Remembering Reginald Shepherd

By: University of Michigan Press | Date: September 19, 2008
Remembering Reginald Shepherd

by Chris Hebert, acquisitions editor

I didn't know Reginald Shepherd personally when I received his manuscript for Orpheus in the Bronx. But it was a wonderful book, and it was easy to decide it was something we had to publish.

Because it was so polished, right from the start, there was no need for the extensive interactions there sometimes are in the editing process. Everything came together as it never does.

Reginald and I spoke on the phone once or twice, always briefly, always about small things. The book moved so quickly through development and production that there was little to discuss.

I didn't even know about his cancer until the book was almost done. It had never come up. We never really had a chance to talk about personal things.

Toward the very end of production, the book got briefly delayed. I learned Reginald was in the hospital. But then the book was moving again. I had no idea how serious his illness was.

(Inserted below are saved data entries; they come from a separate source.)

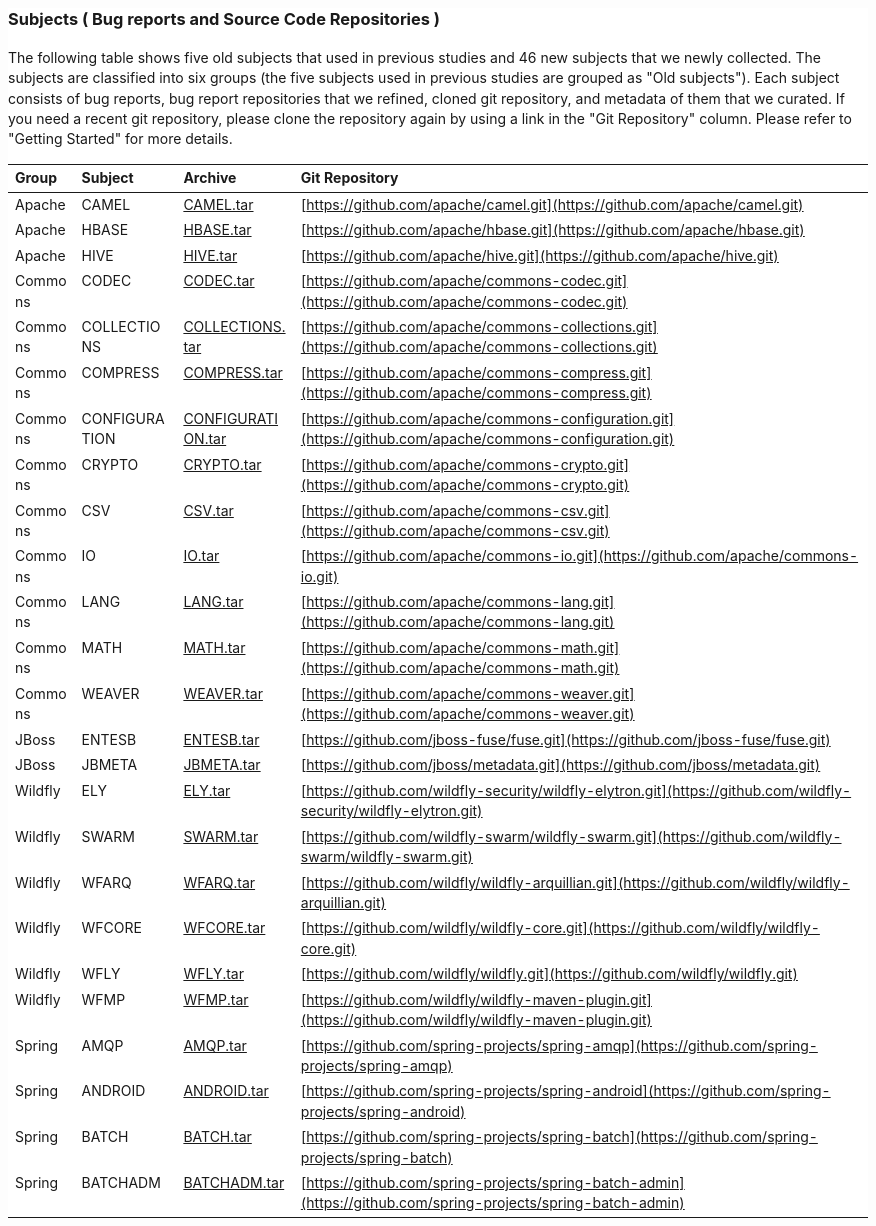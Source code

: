 

### Subjects ( Bug reports and Source Code Repositories )
The following table shows five old subjects that used in previous studies and 46 new subjects that we newly collected.
The subjects are classified into six groups (the five subjects used in previous studies are grouped as "Old subjects").
Each subject consists of bug reports, bug report repositories that we refined, cloned git repository, and metadata of them that we curated. If you need a recent git repository, please clone the repository again by using a link in the "Git Repository" column.
Please refer to "Getting Started" for more details.


| Group                  | Subject | Archive       | Git Repository                           |
|:-----------------------|:--------|:-----------------------|:-----------------------------------------|
| Apache | CAMEL | [CAMEL.tar](https://sourceforge.net/projects/irblsensitivity/files/Apache/CAMEL.tar) | [https://github.com/apache/camel.git](https://github.com/apache/camel.git) |
| Apache | HBASE | [HBASE.tar](https://sourceforge.net/projects/irblsensitivity/files/Apache/HBASE.tar) | [https://github.com/apache/hbase.git](https://github.com/apache/hbase.git) |
| Apache | HIVE | [HIVE.tar](https://sourceforge.net/projects/irblsensitivity/files/Apache/HIVE.tar) | [https://github.com/apache/hive.git](https://github.com/apache/hive.git) |
| Commons | CODEC | [CODEC.tar](https://sourceforge.net/projects/irblsensitivity/files/Commons/CODEC.tar) | [https://github.com/apache/commons-codec.git](https://github.com/apache/commons-codec.git) |
| Commons | COLLECTIONS | [COLLECTIONS.tar](https://sourceforge.net/projects/irblsensitivity/files/Commons/COLLECTIONS.tar) | [https://github.com/apache/commons-collections.git](https://github.com/apache/commons-collections.git) |
| Commons | COMPRESS | [COMPRESS.tar](https://sourceforge.net/projects/irblsensitivity/files/Commons/COMPRESS.tar) | [https://github.com/apache/commons-compress.git](https://github.com/apache/commons-compress.git) |
| Commons | CONFIGURATION | [CONFIGURATION.tar](https://sourceforge.net/projects/irblsensitivity/files/Commons/CONFIGURATION.tar) | [https://github.com/apache/commons-configuration.git](https://github.com/apache/commons-configuration.git) |
| Commons | CRYPTO | [CRYPTO.tar](https://sourceforge.net/projects/irblsensitivity/files/Commons/CRYPTO.tar) | [https://github.com/apache/commons-crypto.git](https://github.com/apache/commons-crypto.git) |
| Commons | CSV | [CSV.tar](https://sourceforge.net/projects/irblsensitivity/files/Commons/CSV.tar) | [https://github.com/apache/commons-csv.git](https://github.com/apache/commons-csv.git) |
| Commons | IO | [IO.tar](https://sourceforge.net/projects/irblsensitivity/files/Commons/IO.tar) | [https://github.com/apache/commons-io.git](https://github.com/apache/commons-io.git) |
| Commons | LANG | [LANG.tar](https://sourceforge.net/projects/irblsensitivity/files/Commons/LANG.tar) | [https://github.com/apache/commons-lang.git](https://github.com/apache/commons-lang.git) |
| Commons | MATH | [MATH.tar](https://sourceforge.net/projects/irblsensitivity/files/Commons/MATH.tar) | [https://github.com/apache/commons-math.git](https://github.com/apache/commons-math.git) |
| Commons | WEAVER | [WEAVER.tar](https://sourceforge.net/projects/irblsensitivity/files/Commons/WEAVER.tar) | [https://github.com/apache/commons-weaver.git](https://github.com/apache/commons-weaver.git) |
| JBoss | ENTESB | [ENTESB.tar](https://sourceforge.net/projects/irblsensitivity/files/JBoss/ENTESB.tar) | [https://github.com/jboss-fuse/fuse.git](https://github.com/jboss-fuse/fuse.git) |
| JBoss | JBMETA | [JBMETA.tar](https://sourceforge.net/projects/irblsensitivity/files/JBoss/JBMETA.tar) | [https://github.com/jboss/metadata.git](https://github.com/jboss/metadata.git) |
| Wildfly | ELY | [ELY.tar](https://sourceforge.net/projects/irblsensitivity/files/Wildfly/ELY.tar) | [https://github.com/wildfly-security/wildfly-elytron.git](https://github.com/wildfly-security/wildfly-elytron.git) |
| Wildfly | SWARM | [SWARM.tar](https://sourceforge.net/projects/irblsensitivity/files/Wildfly/SWARM.tar) | [https://github.com/wildfly-swarm/wildfly-swarm.git](https://github.com/wildfly-swarm/wildfly-swarm.git) |
| Wildfly | WFARQ | [WFARQ.tar](https://sourceforge.net/projects/irblsensitivity/files/Wildfly/WFARQ.tar) | [https://github.com/wildfly/wildfly-arquillian.git](https://github.com/wildfly/wildfly-arquillian.git) |
| Wildfly | WFCORE | [WFCORE.tar](https://sourceforge.net/projects/irblsensitivity/files/Wildfly/WFCORE.tar) | [https://github.com/wildfly/wildfly-core.git](https://github.com/wildfly/wildfly-core.git) |
| Wildfly | WFLY | [WFLY.tar](https://sourceforge.net/projects/irblsensitivity/files/Wildfly/WFLY.tar) | [https://github.com/wildfly/wildfly.git](https://github.com/wildfly/wildfly.git) |
| Wildfly | WFMP | [WFMP.tar](https://sourceforge.net/projects/irblsensitivity/files/Wildfly/WFMP.tar) | [https://github.com/wildfly/wildfly-maven-plugin.git](https://github.com/wildfly/wildfly-maven-plugin.git) |
| Spring | AMQP | [AMQP.tar](https://sourceforge.net/projects/irblsensitivity/files/Spring/AMQP.tar) | [https://github.com/spring-projects/spring-amqp](https://github.com/spring-projects/spring-amqp) |
| Spring | ANDROID | [ANDROID.tar](https://sourceforge.net/projects/irblsensitivity/files/Spring/ANDROID.tar) | [https://github.com/spring-projects/spring-android](https://github.com/spring-projects/spring-android) |
| Spring | BATCH | [BATCH.tar](https://sourceforge.net/projects/irblsensitivity/files/Spring/BATCH.tar) | [https://github.com/spring-projects/spring-batch](https://github.com/spring-projects/spring-batch) |
| Spring | BATCHADM | [BATCHADM.tar](https://sourceforge.net/projects/irblsensitivity/files/Spring/BATCHADM.tar) | [https://github.com/spring-projects/spring-batch-admin](https://github.com/spring-projects/spring-batch-admin) |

When the book came out, in late January of this year, I finally met Reginald in person. We were both in New York for a writers' conference.

I knew him by the photo on the cover of his book. When I went over to introduce myself, he embraced me, as if we'd been friends for years. I instantly adored him.

Throughout the conference, we ran into each other three or four more times, and each time it was the same. He was sweet and funny and charming and he said whatever was on his mind. I've rarely known anyone willing to risk such openness on someone he barely knew.

And then I went home and he went home. We wrote back and forth a few more times. Business things, book things, but all of it now inflected with a new friendship. But by then, there wasn't much time left. Of course, I didn't know that.

And now I find myself deeply sorry that for once a book went through seamlessly. I wish this could have been the one that took forever.